• [WHAT THIS TASK INVOLVES]:
From the data below, repeat exactly the lines from the line with "The following are" to the line with "- Definition list–The", both included.

• [INFORMATION GIVEN]:
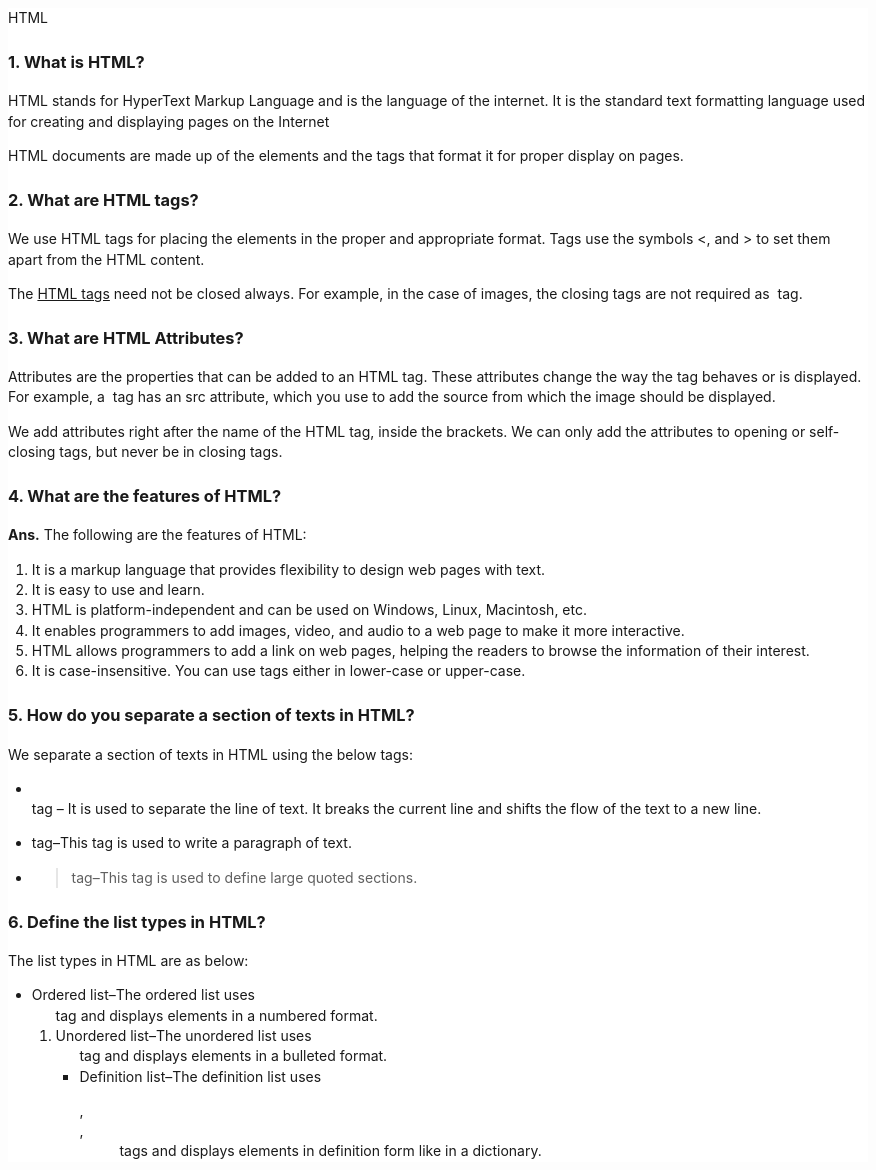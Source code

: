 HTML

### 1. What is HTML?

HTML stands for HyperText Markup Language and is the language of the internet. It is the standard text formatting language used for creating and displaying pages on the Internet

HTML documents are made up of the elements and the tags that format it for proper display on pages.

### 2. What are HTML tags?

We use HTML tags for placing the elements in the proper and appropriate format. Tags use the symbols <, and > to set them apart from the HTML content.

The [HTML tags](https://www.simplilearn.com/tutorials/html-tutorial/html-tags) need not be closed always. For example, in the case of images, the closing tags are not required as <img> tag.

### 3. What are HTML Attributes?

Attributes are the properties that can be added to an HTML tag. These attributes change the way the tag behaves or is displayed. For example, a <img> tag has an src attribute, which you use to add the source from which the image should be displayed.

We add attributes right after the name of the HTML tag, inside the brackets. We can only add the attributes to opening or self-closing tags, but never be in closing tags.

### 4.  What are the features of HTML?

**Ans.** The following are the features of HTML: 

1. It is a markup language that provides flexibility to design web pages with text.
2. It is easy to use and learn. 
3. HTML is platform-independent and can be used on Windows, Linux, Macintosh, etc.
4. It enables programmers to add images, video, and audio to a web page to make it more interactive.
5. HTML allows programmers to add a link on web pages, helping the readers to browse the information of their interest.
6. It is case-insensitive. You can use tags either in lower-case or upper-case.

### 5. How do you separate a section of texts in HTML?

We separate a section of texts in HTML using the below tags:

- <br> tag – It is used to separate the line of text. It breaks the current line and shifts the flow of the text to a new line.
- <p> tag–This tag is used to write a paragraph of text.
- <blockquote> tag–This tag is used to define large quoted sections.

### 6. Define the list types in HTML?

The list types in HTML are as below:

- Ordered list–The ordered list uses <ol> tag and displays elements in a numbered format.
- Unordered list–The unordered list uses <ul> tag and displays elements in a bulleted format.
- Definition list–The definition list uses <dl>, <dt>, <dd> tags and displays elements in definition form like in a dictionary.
--
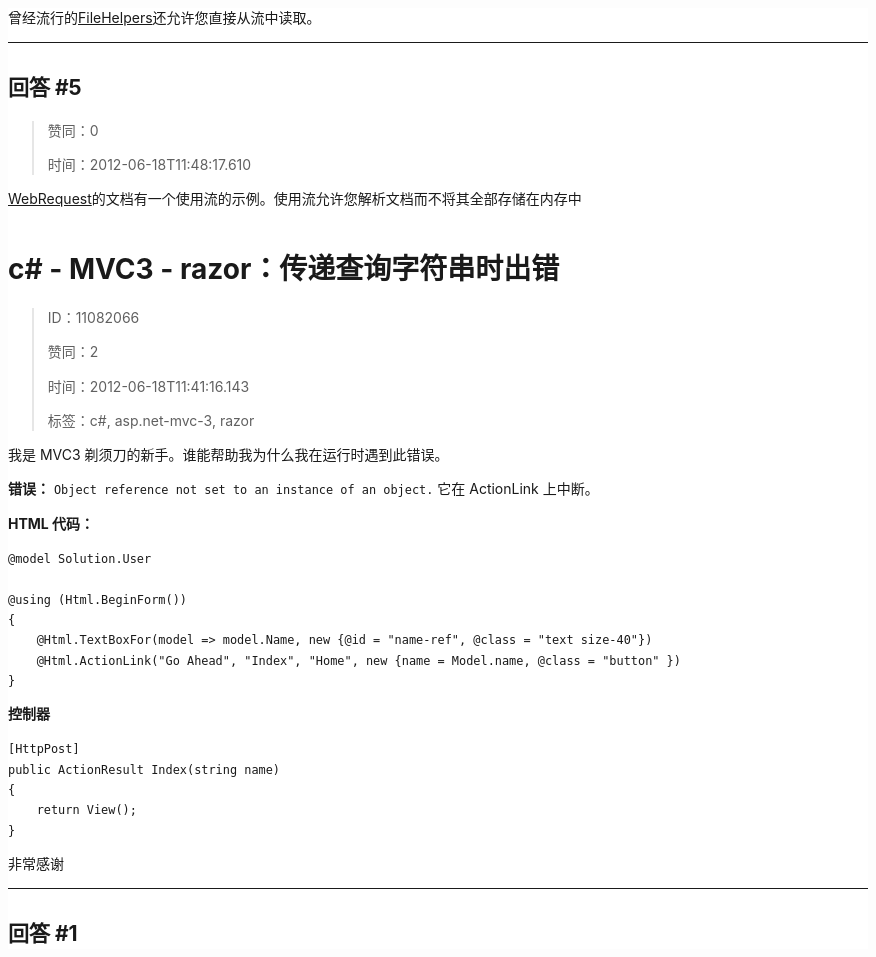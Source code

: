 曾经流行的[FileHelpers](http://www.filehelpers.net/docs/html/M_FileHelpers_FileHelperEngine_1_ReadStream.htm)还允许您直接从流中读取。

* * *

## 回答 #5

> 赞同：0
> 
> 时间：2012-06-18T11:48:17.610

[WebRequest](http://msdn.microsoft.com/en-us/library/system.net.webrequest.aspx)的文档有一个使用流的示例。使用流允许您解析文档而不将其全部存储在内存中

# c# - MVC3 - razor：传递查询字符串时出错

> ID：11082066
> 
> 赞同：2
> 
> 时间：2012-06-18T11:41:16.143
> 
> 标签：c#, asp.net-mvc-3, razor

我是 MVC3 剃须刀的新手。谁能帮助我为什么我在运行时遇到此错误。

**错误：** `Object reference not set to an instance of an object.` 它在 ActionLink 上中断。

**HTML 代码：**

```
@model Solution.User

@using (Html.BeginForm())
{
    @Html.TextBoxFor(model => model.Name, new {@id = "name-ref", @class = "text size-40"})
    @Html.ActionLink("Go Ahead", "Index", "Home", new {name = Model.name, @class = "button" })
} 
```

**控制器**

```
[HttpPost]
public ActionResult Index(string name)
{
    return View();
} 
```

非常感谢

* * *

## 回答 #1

• [EXPECTED ANSWER]:
**Ans.** The following are the features of HTML: 

1. It is a markup language that provides flexibility to design web pages with text.
2. It is easy to use and learn. 
3. HTML is platform-independent and can be used on Windows, Linux, Macintosh, etc.
4. It enables programmers to add images, video, and audio to a web page to make it more interactive.
5. HTML allows programmers to add a link on web pages, helping the readers to browse the information of their interest.
6. It is case-insensitive. You can use tags either in lower-case or upper-case.

### 5. How do you separate a section of texts in HTML?

We separate a section of texts in HTML using the below tags:

- <br> tag – It is used to separate the line of text. It breaks the current line and shifts the flow of the text to a new line.
- <p> tag–This tag is used to write a paragraph of text.
- <blockquote> tag–This tag is used to define large quoted sections.

### 6. Define the list types in HTML?

The list types in HTML are as below:

- Ordered list–The ordered list uses <ol> tag and displays elements in a numbered format.
- Unordered list–The unordered list uses <ul> tag and displays elements in a bulleted format.
- Definition list–The definition list uses <dl>, <dt>, <dd> tags and displays elements in definition form like in a dictionary.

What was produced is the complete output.